Sam Allardyce has never been relegated from the Premier League and has been hired to keep 19th-placed West Bromwich Albion in the top flight. Photograph: Ian West/PA
Sam Allardyce has never been relegated from the Premier League and has been hired to keep 19th-placed West Bromwich Albion in the top flight. Photograph: Ian West/PA

There’s a knock on the sunbed. The lid swings ominously open, filling the room with an eerie blue ultraviolet glow. A 66-year-old man of medium to heavy build climbs out, accepts the bathrobe that is wordlessly proffered to him. There is a car out front with its engine running. A freshly-pressed suit and referee’s whistle hanging in the back. Destination: the West Midlands, and the Monster HydroSport Training Ground. And with that, Sam Allardyce returns.

Was this how it happened? On reflection, probably not. But then this has always been the thing about Allardyce, who has been summoned from the managerial antechamber by West Bromwich Albion after two years out of the game: the mythology performs as crucial a function as the man himself. When you hire Allardyce, what you’re paying for is not so much a coach or an employee, but a brand, a creed, a lifestyle. You’re buying wholesale into allardycismo as an idea. You’re painting your world, or your little corner of it, a vivid shade of Big Sam.

It fits.
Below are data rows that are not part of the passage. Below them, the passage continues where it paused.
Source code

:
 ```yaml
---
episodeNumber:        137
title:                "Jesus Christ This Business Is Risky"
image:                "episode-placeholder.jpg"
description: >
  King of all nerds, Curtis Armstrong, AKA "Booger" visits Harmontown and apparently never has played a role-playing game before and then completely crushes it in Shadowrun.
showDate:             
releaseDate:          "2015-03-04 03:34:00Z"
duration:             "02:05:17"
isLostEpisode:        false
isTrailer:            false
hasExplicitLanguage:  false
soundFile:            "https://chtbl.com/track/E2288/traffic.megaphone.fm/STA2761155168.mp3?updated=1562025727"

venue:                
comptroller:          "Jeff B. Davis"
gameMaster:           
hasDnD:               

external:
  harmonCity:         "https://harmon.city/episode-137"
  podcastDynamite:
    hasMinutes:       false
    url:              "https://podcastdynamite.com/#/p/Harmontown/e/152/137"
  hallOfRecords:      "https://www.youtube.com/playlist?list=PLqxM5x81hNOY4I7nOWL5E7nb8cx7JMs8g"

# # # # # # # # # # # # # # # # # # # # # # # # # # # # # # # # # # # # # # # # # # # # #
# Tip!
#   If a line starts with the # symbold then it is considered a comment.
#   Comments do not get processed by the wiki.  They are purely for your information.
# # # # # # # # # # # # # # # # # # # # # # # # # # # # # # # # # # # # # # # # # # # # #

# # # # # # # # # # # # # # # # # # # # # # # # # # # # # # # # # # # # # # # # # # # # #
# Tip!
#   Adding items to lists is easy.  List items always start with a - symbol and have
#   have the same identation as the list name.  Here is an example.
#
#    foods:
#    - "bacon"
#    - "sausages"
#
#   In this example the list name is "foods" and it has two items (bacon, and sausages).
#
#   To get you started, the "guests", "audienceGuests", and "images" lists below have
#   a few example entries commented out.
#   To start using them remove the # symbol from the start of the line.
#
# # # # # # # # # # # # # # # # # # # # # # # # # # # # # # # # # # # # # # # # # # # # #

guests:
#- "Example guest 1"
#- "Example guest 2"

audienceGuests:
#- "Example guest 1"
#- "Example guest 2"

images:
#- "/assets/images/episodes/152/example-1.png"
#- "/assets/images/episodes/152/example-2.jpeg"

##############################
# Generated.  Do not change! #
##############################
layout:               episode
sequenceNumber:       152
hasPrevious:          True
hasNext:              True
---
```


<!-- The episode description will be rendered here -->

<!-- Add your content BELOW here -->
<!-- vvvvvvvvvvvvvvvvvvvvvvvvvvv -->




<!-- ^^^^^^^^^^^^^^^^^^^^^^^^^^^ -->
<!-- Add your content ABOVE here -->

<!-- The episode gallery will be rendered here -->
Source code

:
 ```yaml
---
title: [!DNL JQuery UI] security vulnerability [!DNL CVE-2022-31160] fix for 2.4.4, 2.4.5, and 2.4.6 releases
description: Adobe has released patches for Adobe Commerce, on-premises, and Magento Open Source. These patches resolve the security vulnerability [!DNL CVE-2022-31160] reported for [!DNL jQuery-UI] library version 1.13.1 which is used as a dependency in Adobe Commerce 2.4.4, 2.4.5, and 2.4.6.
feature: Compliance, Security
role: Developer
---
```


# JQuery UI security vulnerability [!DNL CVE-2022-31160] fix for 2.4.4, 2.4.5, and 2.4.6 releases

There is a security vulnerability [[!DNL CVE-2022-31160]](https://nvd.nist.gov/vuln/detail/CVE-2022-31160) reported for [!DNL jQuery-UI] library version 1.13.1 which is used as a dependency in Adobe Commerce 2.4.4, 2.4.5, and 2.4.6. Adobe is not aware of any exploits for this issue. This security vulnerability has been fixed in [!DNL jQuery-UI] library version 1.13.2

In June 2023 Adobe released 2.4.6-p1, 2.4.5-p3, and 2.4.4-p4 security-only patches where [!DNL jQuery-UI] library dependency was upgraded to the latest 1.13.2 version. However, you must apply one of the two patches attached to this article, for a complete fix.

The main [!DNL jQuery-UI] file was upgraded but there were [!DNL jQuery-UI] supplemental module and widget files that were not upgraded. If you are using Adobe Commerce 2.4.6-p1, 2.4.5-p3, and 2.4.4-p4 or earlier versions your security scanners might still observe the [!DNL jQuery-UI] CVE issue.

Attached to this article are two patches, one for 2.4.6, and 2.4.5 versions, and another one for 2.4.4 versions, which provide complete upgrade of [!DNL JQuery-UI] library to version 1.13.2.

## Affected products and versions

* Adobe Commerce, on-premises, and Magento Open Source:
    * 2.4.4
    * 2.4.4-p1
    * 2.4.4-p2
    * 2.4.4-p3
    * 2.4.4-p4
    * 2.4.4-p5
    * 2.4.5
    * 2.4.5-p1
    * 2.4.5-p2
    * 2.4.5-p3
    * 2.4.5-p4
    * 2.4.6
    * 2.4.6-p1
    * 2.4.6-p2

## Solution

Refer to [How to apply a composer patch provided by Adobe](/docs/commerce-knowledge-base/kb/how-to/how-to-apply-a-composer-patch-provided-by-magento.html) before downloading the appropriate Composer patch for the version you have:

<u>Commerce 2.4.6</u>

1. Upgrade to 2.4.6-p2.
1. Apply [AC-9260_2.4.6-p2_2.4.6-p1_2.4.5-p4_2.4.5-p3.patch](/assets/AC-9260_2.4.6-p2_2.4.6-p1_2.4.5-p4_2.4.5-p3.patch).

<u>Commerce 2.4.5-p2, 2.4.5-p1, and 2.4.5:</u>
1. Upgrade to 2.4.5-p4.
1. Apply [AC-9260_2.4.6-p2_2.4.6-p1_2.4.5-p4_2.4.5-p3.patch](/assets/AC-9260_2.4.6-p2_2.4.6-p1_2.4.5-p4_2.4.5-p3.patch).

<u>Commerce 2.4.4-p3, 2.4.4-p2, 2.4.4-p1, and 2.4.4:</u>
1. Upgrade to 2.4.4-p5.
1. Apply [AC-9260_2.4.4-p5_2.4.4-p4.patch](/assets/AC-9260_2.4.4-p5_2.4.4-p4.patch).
It works. For a club 19th in the Premier League with plenty of history and tradition but very little you would describe as a direction or discernible identity, it makes perfect sense. Indeed, on some level it is surprising that Allardyce hasn’t already managed West Brom at some point, in the same way you occasionally need to remind yourself that James McArthur never actually played for Everton. (I know, right? Look it up!)

Taking a broader view, the summary dismissal of Slaven Bilic after a commendable 1-1 draw at Manchester City offers the first breach of the uneasy armistice that seemed to have developed between managers and their boards over this pandemic-inflected year. Until this week, Nigel Pearson at Watford was the Premier League’s only managerial casualty in 2020.

But with the table beginning to shake out and the full bleakness of the post-Covid landscape only now beginning to emerge, the old orthodoxies are beginning to resurface. Chris Wilder seems safe at Sheffield United for now. Likewise Sean Dyche, Mikel Arteta, Scott Parker, Steve Bruce. And yet prepare for things to get very messy very quickly, gritted teeth and stoic resilience giving way to fear, financial black holes, and endless screaming: a journey that largely mirrors the country’s as a whole.

And so in he prowls, thundering on about shape and tightness and winning your battles and respecting the point. There’s always been a part of Allardyce that resented being pigeonholed as a survival specialist, that always longed to build something: the welder by day who dreams of being a dancer by night but is just too damn good at welding to give up the day job. Also, people keep asking him to weld things. Also, he’s not actually that good at dancing.

But equally there has always been a part of Allardyce that has secretly relished the struggle, taken genuine pride in his record of never being relegated from the Premier League. The easy life never suited him. Semi-retirement, with its interminable carousel of easy media gigs, never gave him the satisfaction he craved. And so ultimately the call of the dugout – the warm embrace of the freezing training pitch, the big lights of the big league – proved impossible to resist.

There are two big unknowns here. The first is Allardyce himself. He has been out of football for two years, which as he admits is his longest career break since he left school at 15. Has he changed? Has the world changed? Do the old truths still apply in a new landscape? In a game that has never felt more adrift, more bereft of simple hope and simple joy, crying out for a meaning and a purpose, is Allardyce really the man to supply it?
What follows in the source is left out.